極秘の懐妊なのに、クールな敏腕CEOは激愛本能で絡めとる
『大丈夫ですか?』
 男性が怪訝そうに眉を寄せて英語で尋ねたので、二葉は一度瞬きをした。
 黒髪のストレートロングヘアに濃い茶色の目をした二葉は、日本人にしか見えないらしく、ロンドンにいても日本人に日本語で道を訊かれるくらいなのだ。
 けれど、彼が日本人ではないかもしれないと考えて、英語で答える。
『あ、はい。ありがとうございます』
 男性は二葉を手伝って、落ちた本を拾ってくれる。
 男性と二葉が同じ本に手を伸ばし、指先が軽く触れた。
『あっ、すみません』
 二葉は反射的に手を引っ込めた。
『いえ、こちらこそ』
 男性は動じる様子もなく淡々と言って、その本を手に取った。二葉は最後の一冊、裏表紙が上になっている本を拾う。立ち上がって表紙を上に向けた瞬間、愕然とした。
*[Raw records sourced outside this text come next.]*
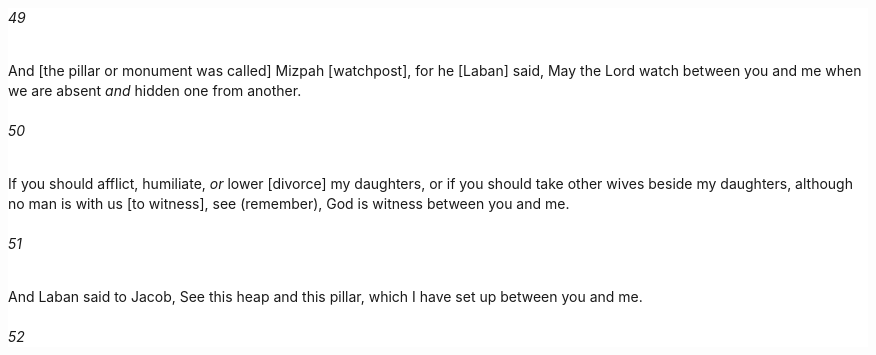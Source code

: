 











###### 49 






And [the pillar or monument was called] Mizpah [watchpost], for he [Laban] said, May the Lord watch between you and me when we are absent _and_ hidden one from another. 













###### 50 






If you should afflict, humiliate, _or_ lower [divorce] my daughters, or if you should take other wives beside my daughters, although no man is with us [to witness], see (remember), God is witness between you and me. 













###### 51 






And Laban said to Jacob, See this heap and this pillar, which I have set up between you and me. 













###### 52 




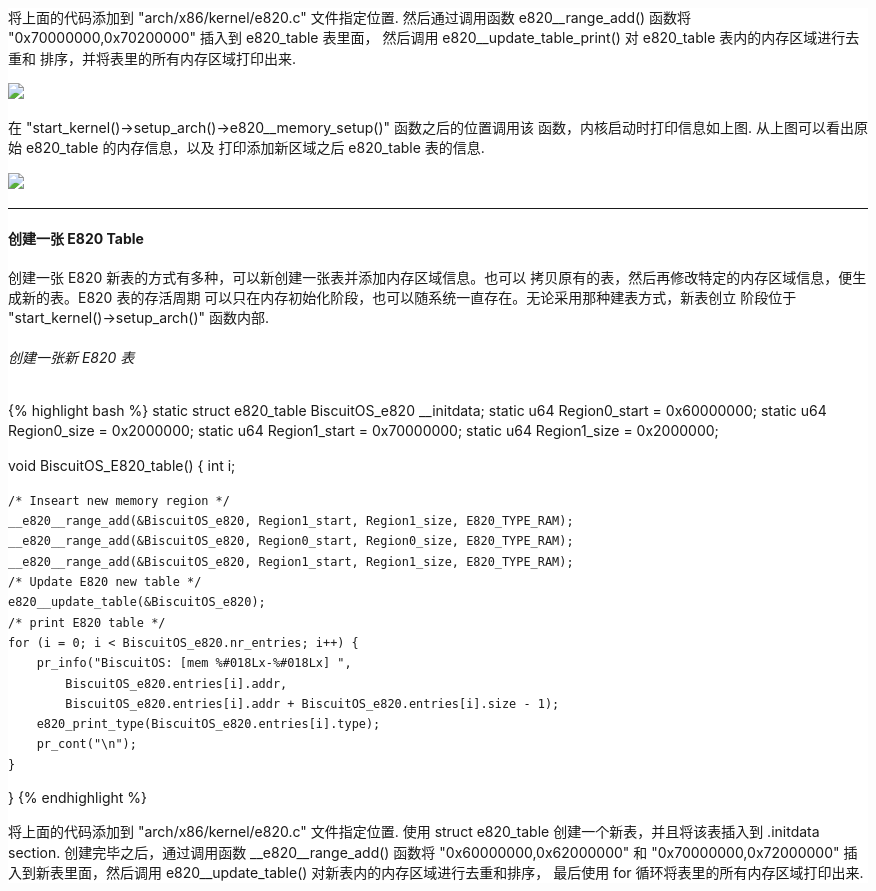 将上面的代码添加到 "arch/x86/kernel/e820.c" 文件指定位置. 然后通过调用函数
e820__range_add() 函数将 "0x70000000,0x70200000" 插入到 e820_table 表里面，
然后调用 e820__update_table_print() 对 e820_table 表内的内存区域进行去重和
排序，并将表里的所有内存区域打印出来.

![](https://gitee.com/BiscuitOS_team/PictureSet/raw/Gitee/HK/HK000367.png)

在 "start_kernel()->setup_arch()->e820__memory_setup()" 函数之后的位置调用该
函数，内核启动时打印信息如上图. 从上图可以看出原始 e820_table 的内存信息，以及
打印添加新区域之后 e820_table 表的信息.

![](https://gitee.com/BiscuitOS_team/PictureSet/raw/Gitee/BiscuitOS/kernel/IND000100.png)

-----------------------------------------------

#### <span id="B0000">创建一张 E820 Table</span>

创建一张 E820 新表的方式有多种，可以新创建一张表并添加内存区域信息。也可以
拷贝原有的表，然后再修改特定的内存区域信息，便生成新的表。E820 表的存活周期
可以只在内存初始化阶段，也可以随系统一直存在。无论采用那种建表方式，新表创立
阶段位于 "start_kernel()->setup_arch()" 函数内部.

###### 创建一张新 E820 表

{% highlight bash %}
static struct e820_table BiscuitOS_e820 __initdata;
static u64 Region0_start = 0x60000000;
static u64 Region0_size  = 0x2000000;
static u64 Region1_start = 0x70000000;
static u64 Region1_size  = 0x2000000;

void BiscuitOS_E820_table()
{
	int i;

	/* Inseart new memory region */
	__e820__range_add(&BiscuitOS_e820, Region1_start, Region1_size, E820_TYPE_RAM);
	__e820__range_add(&BiscuitOS_e820, Region0_start, Region0_size, E820_TYPE_RAM);
	__e820__range_add(&BiscuitOS_e820, Region1_start, Region1_size, E820_TYPE_RAM);
	/* Update E820 new table */
	e820__update_table(&BiscuitOS_e820);
	/* print E820 table */
	for (i = 0; i < BiscuitOS_e820.nr_entries; i++) {
		pr_info("BiscuitOS: [mem %#018Lx-%#018Lx] ",
			BiscuitOS_e820.entries[i].addr,
			BiscuitOS_e820.entries[i].addr + BiscuitOS_e820.entries[i].size - 1);
		e820_print_type(BiscuitOS_e820.entries[i].type);
		pr_cont("\n");
	}
}
{% endhighlight %}

将上面的代码添加到 "arch/x86/kernel/e820.c" 文件指定位置. 使用 struct e820_table
创建一个新表，并且将该表插入到 .initdata section. 创建完毕之后，通过调用函数
\_\_e820__range_add() 函数将 "0x60000000,0x62000000" 和 "0x70000000,0x72000000"
插入到新表里面，然后调用 e820__update_table() 对新表内的内存区域进行去重和排序，
最后使用 for 循环将表里的所有内存区域打印出来.
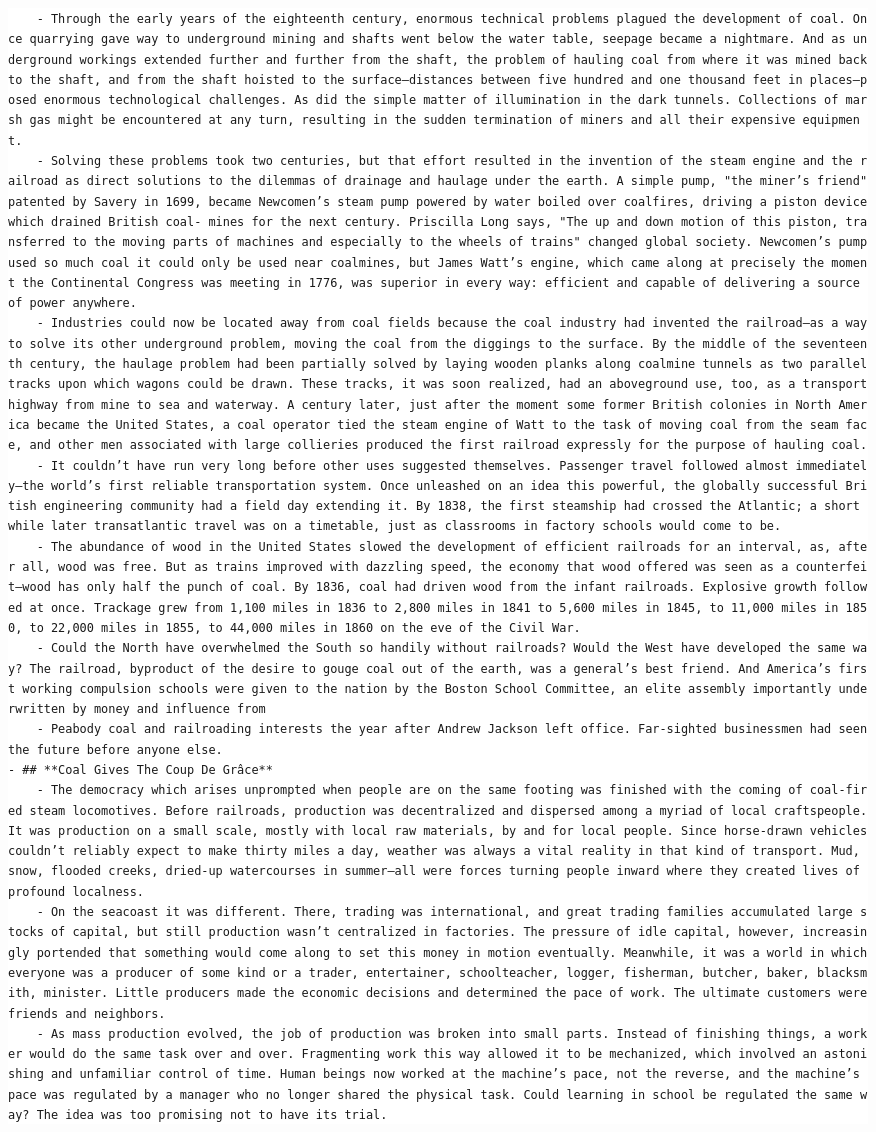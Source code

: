 		- Through the early years of the eighteenth century, enormous technical problems plagued the development of coal. Once quarrying gave way to underground mining and shafts went below the water table, seepage became a nightmare. And as underground workings extended further and further from the shaft, the problem of hauling coal from where it was mined back to the shaft, and from the shaft hoisted to the surface—distances between five hundred and one thousand feet in places—posed enormous technological challenges. As did the simple matter of illumination in the dark tunnels. Collections of marsh gas might be encountered at any turn, resulting in the sudden termination of miners and all their expensive equipment.
		- Solving these problems took two centuries, but that effort resulted in the invention of the steam engine and the railroad as direct solutions to the dilemmas of drainage and haulage under the earth. A simple pump, "the miner’s friend" patented by Savery in 1699, became Newcomen’s steam pump powered by water boiled over coalfires, driving a piston device which drained British coal- mines for the next century. Priscilla Long says, "The up and down motion of this piston, transferred to the moving parts of machines and especially to the wheels of trains" changed global society. Newcomen’s pump used so much coal it could only be used near coalmines, but James Watt’s engine, which came along at precisely the moment the Continental Congress was meeting in 1776, was superior in every way: efficient and capable of delivering a source of power anywhere.
		- Industries could now be located away from coal fields because the coal industry had invented the railroad—as a way to solve its other underground problem, moving the coal from the diggings to the surface. By the middle of the seventeenth century, the haulage problem had been partially solved by laying wooden planks along coalmine tunnels as two parallel tracks upon which wagons could be drawn. These tracks, it was soon realized, had an aboveground use, too, as a transport highway from mine to sea and waterway. A century later, just after the moment some former British colonies in North America became the United States, a coal operator tied the steam engine of Watt to the task of moving coal from the seam face, and other men associated with large collieries produced the first railroad expressly for the purpose of hauling coal.
		- It couldn’t have run very long before other uses suggested themselves. Passenger travel followed almost immediately—the world’s first reliable transportation system. Once unleashed on an idea this powerful, the globally successful British engineering community had a field day extending it. By 1838, the first steamship had crossed the Atlantic; a short while later transatlantic travel was on a timetable, just as classrooms in factory schools would come to be.
		- The abundance of wood in the United States slowed the development of efficient railroads for an interval, as, after all, wood was free. But as trains improved with dazzling speed, the economy that wood offered was seen as a counterfeit—wood has only half the punch of coal. By 1836, coal had driven wood from the infant railroads. Explosive growth followed at once. Trackage grew from 1,100 miles in 1836 to 2,800 miles in 1841 to 5,600 miles in 1845, to 11,000 miles in 1850, to 22,000 miles in 1855, to 44,000 miles in 1860 on the eve of the Civil War.
		- Could the North have overwhelmed the South so handily without railroads? Would the West have developed the same way? The railroad, byproduct of the desire to gouge coal out of the earth, was a general’s best friend. And America’s first working compulsion schools were given to the nation by the Boston School Committee, an elite assembly importantly underwritten by money and influence from
		- Peabody coal and railroading interests the year after Andrew Jackson left office. Far-sighted businessmen had seen the future before anyone else.
	- ## **Coal Gives The Coup De Grâce**
		- The democracy which arises unprompted when people are on the same footing was finished with the coming of coal-fired steam locomotives. Before railroads, production was decentralized and dispersed among a myriad of local craftspeople. It was production on a small scale, mostly with local raw materials, by and for local people. Since horse-drawn vehicles couldn’t reliably expect to make thirty miles a day, weather was always a vital reality in that kind of transport. Mud, snow, flooded creeks, dried-up watercourses in summer—all were forces turning people inward where they created lives of profound localness.
		- On the seacoast it was different. There, trading was international, and great trading families accumulated large stocks of capital, but still production wasn’t centralized in factories. The pressure of idle capital, however, increasingly portended that something would come along to set this money in motion eventually. Meanwhile, it was a world in which everyone was a producer of some kind or a trader, entertainer, schoolteacher, logger, fisherman, butcher, baker, blacksmith, minister. Little producers made the economic decisions and determined the pace of work. The ultimate customers were friends and neighbors.
		- As mass production evolved, the job of production was broken into small parts. Instead of finishing things, a worker would do the same task over and over. Fragmenting work this way allowed it to be mechanized, which involved an astonishing and unfamiliar control of time. Human beings now worked at the machine’s pace, not the reverse, and the machine’s pace was regulated by a manager who no longer shared the physical task. Could learning in school be regulated the same way? The idea was too promising not to have its trial.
 なんと表紙の真ん中に、縦に折れ目がついていたのだ!
 湖畔にたたずむ中世の古城が水彩画風に描かれた神秘的な表紙で、ストーリーにも惹かれたが、なによりその表紙絵を気に入って買ったものなのに。
(あーあ、どうしてもっと注意しなかったんだろう……)
 自分のドジさに、二葉はがっくりと肩を落とした。
『どうぞ』
 男性は拾い上げた本を差し出したが、二葉の様子を見て手を止めた。